Avrupa'daki Temsilcilerimizin Tur Mesaisi...
Bu haftaiçi temsilcilerimizin Avrupa mesaisi var. Gelin hep birlikte bu mesaideki rövanş maçlarını değerlendirelim.
HJK Helsinki-Fenerbahçe(0-1)
Öncelikle Fenerbahçe'yi zor bir maçın beklediğini söylebilirim. Çünkü Finlandiya ligi haziran ayında başladı; bu yüzden HJK'lı futbolcuların, Fenerbahçe'li futbolculara göre fizik avantajı var; ama Fenerbahçe'li oyuncuların da bir avantajı var: O da kalite...
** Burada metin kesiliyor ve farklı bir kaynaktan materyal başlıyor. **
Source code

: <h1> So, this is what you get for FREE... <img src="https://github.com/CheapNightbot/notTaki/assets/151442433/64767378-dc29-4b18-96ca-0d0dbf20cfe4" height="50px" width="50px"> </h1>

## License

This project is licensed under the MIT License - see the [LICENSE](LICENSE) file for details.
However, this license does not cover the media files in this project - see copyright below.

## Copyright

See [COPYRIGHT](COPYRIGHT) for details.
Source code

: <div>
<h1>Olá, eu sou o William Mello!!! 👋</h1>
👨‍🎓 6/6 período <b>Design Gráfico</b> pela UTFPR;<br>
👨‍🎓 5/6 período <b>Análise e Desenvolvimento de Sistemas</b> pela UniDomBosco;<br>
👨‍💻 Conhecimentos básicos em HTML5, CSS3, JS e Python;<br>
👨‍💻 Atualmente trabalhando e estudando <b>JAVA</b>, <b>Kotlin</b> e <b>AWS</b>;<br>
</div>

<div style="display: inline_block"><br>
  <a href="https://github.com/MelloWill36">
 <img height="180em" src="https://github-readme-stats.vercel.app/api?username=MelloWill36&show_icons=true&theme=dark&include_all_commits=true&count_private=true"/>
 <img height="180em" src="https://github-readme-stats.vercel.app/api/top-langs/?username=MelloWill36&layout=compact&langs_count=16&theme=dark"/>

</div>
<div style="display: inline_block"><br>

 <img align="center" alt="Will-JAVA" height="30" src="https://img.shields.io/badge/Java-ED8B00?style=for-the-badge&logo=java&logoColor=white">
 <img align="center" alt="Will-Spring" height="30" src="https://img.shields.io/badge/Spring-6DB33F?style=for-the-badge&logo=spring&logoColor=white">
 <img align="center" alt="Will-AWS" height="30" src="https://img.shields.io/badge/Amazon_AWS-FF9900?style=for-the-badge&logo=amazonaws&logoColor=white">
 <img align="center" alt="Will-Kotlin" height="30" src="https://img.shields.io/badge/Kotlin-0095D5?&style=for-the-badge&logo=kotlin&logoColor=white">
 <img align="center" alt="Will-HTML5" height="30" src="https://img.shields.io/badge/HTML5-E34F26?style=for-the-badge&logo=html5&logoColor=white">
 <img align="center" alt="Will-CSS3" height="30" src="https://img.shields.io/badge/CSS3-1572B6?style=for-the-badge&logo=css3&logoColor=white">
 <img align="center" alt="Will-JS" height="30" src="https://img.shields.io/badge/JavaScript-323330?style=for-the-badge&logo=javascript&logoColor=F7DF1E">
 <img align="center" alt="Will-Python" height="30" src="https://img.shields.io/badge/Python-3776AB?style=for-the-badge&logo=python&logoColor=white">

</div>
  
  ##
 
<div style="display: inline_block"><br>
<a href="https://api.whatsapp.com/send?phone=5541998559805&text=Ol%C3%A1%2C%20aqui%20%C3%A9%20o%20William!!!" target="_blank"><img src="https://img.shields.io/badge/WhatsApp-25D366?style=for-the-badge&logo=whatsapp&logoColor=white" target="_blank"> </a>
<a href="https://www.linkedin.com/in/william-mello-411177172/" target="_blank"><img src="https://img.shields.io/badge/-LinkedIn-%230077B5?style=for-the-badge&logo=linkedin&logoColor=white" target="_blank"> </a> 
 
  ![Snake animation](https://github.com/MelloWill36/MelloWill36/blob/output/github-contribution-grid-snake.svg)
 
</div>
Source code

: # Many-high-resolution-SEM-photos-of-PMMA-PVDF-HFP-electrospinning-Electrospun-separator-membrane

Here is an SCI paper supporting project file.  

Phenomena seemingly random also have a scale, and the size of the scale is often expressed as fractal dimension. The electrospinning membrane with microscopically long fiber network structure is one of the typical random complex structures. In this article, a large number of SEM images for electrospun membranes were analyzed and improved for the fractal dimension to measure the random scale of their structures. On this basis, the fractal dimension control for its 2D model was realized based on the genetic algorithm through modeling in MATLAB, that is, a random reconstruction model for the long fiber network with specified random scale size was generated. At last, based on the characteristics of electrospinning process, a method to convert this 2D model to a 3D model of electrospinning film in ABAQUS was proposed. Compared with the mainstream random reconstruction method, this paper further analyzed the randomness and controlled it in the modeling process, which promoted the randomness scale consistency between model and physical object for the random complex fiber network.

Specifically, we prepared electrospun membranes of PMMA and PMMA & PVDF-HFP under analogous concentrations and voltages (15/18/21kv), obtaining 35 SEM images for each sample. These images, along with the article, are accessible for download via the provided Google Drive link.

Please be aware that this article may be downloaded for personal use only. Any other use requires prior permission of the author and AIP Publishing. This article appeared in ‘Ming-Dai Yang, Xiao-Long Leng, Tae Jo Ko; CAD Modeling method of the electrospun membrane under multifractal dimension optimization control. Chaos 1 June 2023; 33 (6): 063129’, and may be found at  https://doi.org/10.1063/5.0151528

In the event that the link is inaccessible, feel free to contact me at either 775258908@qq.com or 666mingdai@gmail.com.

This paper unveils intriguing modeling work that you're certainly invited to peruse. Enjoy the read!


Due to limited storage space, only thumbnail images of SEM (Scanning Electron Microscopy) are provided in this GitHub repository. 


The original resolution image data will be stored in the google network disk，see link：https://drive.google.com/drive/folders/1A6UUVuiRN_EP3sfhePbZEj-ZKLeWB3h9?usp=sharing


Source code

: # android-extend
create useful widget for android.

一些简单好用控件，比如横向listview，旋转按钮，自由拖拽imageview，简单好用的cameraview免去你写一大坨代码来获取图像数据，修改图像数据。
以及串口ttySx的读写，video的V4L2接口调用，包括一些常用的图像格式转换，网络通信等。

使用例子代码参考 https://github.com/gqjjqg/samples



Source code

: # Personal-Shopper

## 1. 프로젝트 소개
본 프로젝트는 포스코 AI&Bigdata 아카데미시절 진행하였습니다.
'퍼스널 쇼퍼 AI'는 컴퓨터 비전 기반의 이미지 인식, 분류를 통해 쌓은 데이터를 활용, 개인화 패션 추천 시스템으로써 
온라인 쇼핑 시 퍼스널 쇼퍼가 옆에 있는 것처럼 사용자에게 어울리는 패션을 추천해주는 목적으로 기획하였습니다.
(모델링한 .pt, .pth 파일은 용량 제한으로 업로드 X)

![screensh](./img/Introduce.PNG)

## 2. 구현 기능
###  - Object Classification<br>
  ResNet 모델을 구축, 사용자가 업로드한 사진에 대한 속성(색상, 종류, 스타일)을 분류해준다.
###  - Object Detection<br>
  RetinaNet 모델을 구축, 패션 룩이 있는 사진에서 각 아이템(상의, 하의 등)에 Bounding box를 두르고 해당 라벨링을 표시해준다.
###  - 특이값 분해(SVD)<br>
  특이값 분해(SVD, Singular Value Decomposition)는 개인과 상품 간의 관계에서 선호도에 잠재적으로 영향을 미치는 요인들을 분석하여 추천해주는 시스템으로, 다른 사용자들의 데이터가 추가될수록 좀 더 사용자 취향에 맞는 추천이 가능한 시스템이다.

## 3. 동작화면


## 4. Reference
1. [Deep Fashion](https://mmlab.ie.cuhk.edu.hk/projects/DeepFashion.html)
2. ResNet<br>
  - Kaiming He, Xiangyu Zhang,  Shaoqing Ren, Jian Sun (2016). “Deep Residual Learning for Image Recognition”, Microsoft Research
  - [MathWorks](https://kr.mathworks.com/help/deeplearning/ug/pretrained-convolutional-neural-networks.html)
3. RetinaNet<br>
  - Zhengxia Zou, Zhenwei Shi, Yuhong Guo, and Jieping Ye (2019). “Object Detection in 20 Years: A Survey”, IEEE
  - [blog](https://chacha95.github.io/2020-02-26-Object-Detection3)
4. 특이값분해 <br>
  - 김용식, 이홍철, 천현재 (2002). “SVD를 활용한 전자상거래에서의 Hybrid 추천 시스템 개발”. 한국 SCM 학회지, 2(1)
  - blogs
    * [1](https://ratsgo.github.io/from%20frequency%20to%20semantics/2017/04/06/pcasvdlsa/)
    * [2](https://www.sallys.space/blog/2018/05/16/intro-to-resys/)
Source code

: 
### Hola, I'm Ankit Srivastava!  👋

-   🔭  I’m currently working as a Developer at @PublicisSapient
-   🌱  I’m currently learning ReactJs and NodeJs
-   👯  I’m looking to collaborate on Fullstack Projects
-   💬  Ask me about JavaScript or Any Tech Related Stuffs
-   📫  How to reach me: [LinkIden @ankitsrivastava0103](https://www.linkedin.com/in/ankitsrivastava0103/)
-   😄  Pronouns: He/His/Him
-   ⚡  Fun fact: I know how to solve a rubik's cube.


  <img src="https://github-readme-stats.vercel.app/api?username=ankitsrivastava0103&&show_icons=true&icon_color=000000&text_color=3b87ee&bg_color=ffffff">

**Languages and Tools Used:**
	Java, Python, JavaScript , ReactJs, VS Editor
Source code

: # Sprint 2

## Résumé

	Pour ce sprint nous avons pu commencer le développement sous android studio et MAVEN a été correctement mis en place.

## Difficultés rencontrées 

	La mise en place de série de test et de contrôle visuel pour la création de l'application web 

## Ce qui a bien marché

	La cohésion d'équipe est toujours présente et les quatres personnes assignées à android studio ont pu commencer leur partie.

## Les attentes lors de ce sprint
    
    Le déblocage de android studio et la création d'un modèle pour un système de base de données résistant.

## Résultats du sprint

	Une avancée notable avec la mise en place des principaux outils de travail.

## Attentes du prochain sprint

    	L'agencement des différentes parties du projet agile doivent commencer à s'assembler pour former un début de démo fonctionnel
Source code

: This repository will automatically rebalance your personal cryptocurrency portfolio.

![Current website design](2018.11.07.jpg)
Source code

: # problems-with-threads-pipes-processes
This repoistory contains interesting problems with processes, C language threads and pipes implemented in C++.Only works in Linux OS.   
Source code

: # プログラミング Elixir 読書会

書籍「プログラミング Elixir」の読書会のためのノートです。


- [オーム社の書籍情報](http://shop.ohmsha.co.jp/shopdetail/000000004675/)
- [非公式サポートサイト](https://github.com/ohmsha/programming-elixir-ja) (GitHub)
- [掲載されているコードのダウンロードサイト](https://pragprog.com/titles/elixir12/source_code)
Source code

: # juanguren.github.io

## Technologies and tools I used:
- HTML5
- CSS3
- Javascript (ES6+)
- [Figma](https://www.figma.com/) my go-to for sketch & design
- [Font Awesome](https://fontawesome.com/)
İlk maça baktığım zaman HJK'lı futbolcuların maça beraberlik için; daha doğrusu 0-0 için çıktığını gözlemledim. Maç tam HJK'nın istediği gibi giderken, ortaya bir kahraman çıktı: Muhammed Gümüşkaya... Muhammed Gümüşkaya attığı golle, hem takımının UEFA Avrupa Ligi'nde gruplara kalması için önemli bir adım attı; hem de kendi geleceği için önemli bir hamle yaptı.
Bu eşleşmenin rövanş maçına gelirsem; Vitor Pereira'nın maça hangi taktikle çıkacağı çok önemli. Şunu da rahatlıkla söyleyebilirim: Fenerbahçe perşembe günkü maçta mutlaka gol bulmalı. Eğer bunu başarabilirse Avrupa Ligi'nde rahatlıkla gruplara kalacağını düşünüyorum.
Galatasaray-Randers(1-1)
Maçtan önce hepimizin aklında bir soru vardı: Marcao'nun yaptıklarından sonra Kerem Aktürkoğlu'nun psikolojisi ne durumda? Çünkü Giresun'da yaşadıkları kolay kolay unutabileceği bir olay değildi; biz bile bu olayı kolay kolay unutamayacağız.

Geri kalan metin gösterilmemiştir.